The 2060 goal is, in a way, “China’s domestic version of the Paris Agreement,” said Qin Yan, an analyst at Refinitiv. “China should apply a similar principle it holds in international climate works, to allow regions to have ‘common but differentiated responsibilities,’” she said. “Cities like Beijing should set carbon-neutrality deadlines earlier to buy time for others.”
Some provinces have already voiced concerns about ensuring a just transition.
Inner Mongolia produced a quarter of China’s coal over the past five years and is the country’s biggest power generator. Its officials argue that the region’s high emissions are inevitable given its role in driving China’s economic engine. Its top economic planner has proposed that provinces shouldn’t be responsible for emissions from projects approved by the central government and products made for export to other parts of China.
“Who will make up for the loss of the poor regions where resources are mined out and burned, where the environment is damaged, where people have to abandon their industries?” said Wang Xiaojun, founder of environmental nonprofit People of Asia for Climate Solutions. “Cities that have long benefited from others’ sacrifices should do more, and faster.”
With China running out of places within its borders to move polluting industries, the future is moving down two diverging paths.

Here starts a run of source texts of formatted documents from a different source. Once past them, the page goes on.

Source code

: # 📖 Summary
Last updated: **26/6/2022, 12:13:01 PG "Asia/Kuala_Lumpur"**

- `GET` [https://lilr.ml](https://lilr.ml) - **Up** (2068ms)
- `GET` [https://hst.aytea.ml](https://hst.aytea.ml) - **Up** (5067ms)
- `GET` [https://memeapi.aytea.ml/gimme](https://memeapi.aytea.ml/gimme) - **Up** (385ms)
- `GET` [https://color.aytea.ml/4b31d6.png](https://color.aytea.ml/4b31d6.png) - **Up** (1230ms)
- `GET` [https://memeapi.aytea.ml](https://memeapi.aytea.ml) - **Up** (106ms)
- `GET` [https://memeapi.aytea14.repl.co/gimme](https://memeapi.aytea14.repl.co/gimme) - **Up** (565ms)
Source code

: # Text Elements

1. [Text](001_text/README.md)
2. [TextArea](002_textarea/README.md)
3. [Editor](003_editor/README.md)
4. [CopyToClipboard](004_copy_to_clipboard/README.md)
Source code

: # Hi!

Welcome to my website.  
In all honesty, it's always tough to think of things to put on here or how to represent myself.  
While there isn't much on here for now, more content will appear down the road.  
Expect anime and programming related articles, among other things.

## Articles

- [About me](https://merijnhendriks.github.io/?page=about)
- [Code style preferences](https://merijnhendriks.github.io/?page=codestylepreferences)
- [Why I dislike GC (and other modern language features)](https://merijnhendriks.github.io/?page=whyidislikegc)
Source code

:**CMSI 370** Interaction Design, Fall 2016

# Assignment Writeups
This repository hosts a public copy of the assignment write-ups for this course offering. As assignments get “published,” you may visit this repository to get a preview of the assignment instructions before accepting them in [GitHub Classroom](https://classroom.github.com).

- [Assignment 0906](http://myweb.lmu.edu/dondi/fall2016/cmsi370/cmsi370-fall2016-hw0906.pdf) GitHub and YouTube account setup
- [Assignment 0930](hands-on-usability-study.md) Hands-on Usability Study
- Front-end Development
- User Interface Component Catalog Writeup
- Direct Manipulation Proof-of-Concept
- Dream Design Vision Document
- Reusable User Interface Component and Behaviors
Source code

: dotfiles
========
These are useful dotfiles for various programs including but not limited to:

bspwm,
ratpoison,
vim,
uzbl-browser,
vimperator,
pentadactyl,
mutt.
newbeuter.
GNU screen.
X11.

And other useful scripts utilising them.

On one, the cycle of dirty factories moving from rich areas to poor continues, just across international borders. Chinese companies have already moved inefficient coal power plants and steel blast furnaces to poorer countries such as Cambodia, while some of the investments in the Belt and Road initiative allow China to share in the profits of heavy industry while leaving the pollution overseas.
At the same time, firms are experimenting with ways to make domestic factories cleaner. While Inner Mongolia’s economy will be dependent on coal for years, leaders are already trying to plan a future that would use its ample wind and sun resources to make it a hub for exporting green hydrogen to other provinces. And major steelmakers have announced plans for major green hydrogen projects that would help replace coal.
How successful they are will ultimately determine the legacy of Capital Steel Campus: whether it becomes a beacon for poorer provinces to aspire to, or a cruel reminder of what they’ll never achieve.